Devon CEO Clay Gaspar will lead the merged firm, with Coterra's Tom Jorden serving as non-executive chairman. Management expects $1 billion in annual pre-tax synergies by the end of 2027. The deal is set to close in the second quarter, pending shareholder votes and regulatory approval.
Why oil stocks and not just oil
Crude prices alone don't explain the rally. WTI traded at $86.90 per barrel on Tuesday, up 3.8% on the session, while Brent climbed to $91.07. Both contracts bounced sharply after Monday's 12% selloff, when Trump's diplomatic signals toward Iran briefly pulled prices down. Reports of fresh attacks on vessels in the Strait of Hormuz brought buyers back.
What's driving the stock premium is positioning. Fund managers spent most of 2025 underweight energy. The sector gained just 8.7% last year, ranking fourth from the bottom among S&P 500 groups. When the Iran conflict erupted and oil prices jumped, portfolio managers scrambled to add exposure.
Tech stocks, meanwhile, have stalled. The rotation out of megacap growth names into commodities and defensive plays has funneled billions into energy equities.
Oilfield services ride the wave
It's not just the producers. Oilfield services firms like Baker Hughes and SLB (formerly Schlumberger) rank among XLE's top holdings and have climbed alongside their exploration-and-production clients.
Rob Spivey, director of research at Altimetry, has singled out Baker Hughes and natural gas-exposed names as his top picks, arguing that the OPEC+ decision to add 206,000 barrels per day in April will keep demand for drilling services elevated.
What could stall the rally
The bull case rests on sustained geopolitical tension and tight supply.
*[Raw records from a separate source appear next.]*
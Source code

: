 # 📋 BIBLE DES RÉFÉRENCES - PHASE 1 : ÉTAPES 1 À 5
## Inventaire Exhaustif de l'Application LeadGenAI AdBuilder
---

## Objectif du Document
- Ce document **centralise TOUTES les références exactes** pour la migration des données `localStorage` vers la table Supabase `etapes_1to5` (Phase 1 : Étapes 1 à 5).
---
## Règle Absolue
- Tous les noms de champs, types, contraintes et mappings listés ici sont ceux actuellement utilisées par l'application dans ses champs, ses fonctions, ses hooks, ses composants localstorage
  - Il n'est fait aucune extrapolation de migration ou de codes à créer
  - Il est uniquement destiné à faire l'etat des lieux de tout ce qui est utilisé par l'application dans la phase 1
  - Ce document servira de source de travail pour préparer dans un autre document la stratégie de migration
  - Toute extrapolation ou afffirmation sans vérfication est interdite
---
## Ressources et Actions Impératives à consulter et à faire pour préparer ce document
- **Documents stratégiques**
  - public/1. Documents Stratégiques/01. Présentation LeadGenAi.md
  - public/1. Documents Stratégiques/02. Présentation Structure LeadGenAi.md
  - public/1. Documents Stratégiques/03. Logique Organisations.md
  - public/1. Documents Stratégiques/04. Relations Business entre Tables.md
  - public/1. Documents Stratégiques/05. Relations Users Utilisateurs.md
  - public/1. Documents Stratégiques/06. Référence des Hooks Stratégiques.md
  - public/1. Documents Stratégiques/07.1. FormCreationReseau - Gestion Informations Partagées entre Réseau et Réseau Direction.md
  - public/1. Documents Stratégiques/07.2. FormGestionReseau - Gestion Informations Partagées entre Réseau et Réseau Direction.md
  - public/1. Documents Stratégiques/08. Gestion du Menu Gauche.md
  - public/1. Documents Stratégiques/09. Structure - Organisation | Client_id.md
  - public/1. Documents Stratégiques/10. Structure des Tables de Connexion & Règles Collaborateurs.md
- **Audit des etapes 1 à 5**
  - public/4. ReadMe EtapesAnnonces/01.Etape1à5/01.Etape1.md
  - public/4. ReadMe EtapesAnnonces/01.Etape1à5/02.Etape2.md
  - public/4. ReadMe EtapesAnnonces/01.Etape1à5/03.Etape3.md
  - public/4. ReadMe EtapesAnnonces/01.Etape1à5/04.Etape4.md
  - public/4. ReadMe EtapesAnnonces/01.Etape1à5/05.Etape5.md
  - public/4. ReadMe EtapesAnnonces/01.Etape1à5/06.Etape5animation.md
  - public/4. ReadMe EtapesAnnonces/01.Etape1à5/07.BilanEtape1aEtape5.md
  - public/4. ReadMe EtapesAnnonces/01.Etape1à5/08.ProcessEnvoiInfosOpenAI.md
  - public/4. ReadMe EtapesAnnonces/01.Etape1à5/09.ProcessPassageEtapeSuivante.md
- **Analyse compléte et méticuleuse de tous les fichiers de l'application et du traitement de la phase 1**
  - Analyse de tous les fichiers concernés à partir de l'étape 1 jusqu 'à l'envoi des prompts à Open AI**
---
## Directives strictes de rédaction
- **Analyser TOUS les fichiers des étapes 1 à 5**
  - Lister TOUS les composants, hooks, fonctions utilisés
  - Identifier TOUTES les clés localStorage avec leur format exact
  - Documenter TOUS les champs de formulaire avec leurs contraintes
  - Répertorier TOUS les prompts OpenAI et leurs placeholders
But risks cut both ways.
Monday offered a preview. Trump's comments about a diplomatic path with Iran sent WTI crashing 11.9% to settle at $83.45, with Brent dropping 11.3% to $87.80. Energy stocks led the S&P 500 lower, with XLE falling 0.4% on the day. A ceasefire or full reopening of the Strait of Hormuz would strip the supply premium out of crude and drag energy stocks lower with it.
The IEA has also asked member states to prepare a release of up to 400 million barrels from strategic reserves. If approved, that flood of supply could push Brent back below $80.
For now, though, energy remains the only S&P 500 sector posting double-digit gains in 2026. After years of underperformance, oil stocks have Wall Street's attention again.